> [PROBLEM TO SOLVE]: Pick out the lines below that include the string "playground".

> [Records from a collection]:
--------
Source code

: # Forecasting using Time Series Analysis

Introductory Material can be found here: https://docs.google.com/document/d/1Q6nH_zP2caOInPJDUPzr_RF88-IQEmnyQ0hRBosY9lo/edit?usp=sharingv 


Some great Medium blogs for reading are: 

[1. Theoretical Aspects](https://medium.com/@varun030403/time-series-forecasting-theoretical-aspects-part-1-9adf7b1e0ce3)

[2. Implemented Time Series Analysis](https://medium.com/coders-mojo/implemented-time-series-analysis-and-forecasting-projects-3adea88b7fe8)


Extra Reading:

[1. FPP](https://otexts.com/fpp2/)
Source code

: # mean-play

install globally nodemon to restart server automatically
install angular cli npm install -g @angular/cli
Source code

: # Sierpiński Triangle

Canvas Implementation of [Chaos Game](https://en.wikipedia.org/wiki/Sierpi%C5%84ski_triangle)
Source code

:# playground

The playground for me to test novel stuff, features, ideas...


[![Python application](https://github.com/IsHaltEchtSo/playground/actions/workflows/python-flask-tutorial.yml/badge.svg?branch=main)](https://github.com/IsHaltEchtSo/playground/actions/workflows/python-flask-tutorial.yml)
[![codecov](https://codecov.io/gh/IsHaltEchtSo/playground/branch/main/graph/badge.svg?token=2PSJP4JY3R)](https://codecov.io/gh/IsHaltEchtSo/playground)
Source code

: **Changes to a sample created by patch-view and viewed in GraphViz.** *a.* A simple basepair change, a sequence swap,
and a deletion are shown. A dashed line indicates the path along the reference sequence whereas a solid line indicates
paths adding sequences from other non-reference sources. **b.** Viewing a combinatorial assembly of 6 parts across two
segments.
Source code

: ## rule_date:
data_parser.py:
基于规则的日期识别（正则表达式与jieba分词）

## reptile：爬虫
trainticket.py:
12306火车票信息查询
--------
> [FINAL ANSWER]:
:# playground
The playground for me to test novel stuff, features, ideas...
[![Python application](https://github.com/IsHaltEchtSo/playground/actions/workflows/python-flask-tutorial.yml/badge.svg?branch=main)](https://github.com/IsHaltEchtSo/playground/actions/workflows/python-flask-tutorial.yml)
[![codecov](https://codecov.io/gh/IsHaltEchtSo/playground/branch/main/graph/badge.svg?token=2PSJP4JY3R)](https://codecov.io/gh/IsHaltEchtSo/playground)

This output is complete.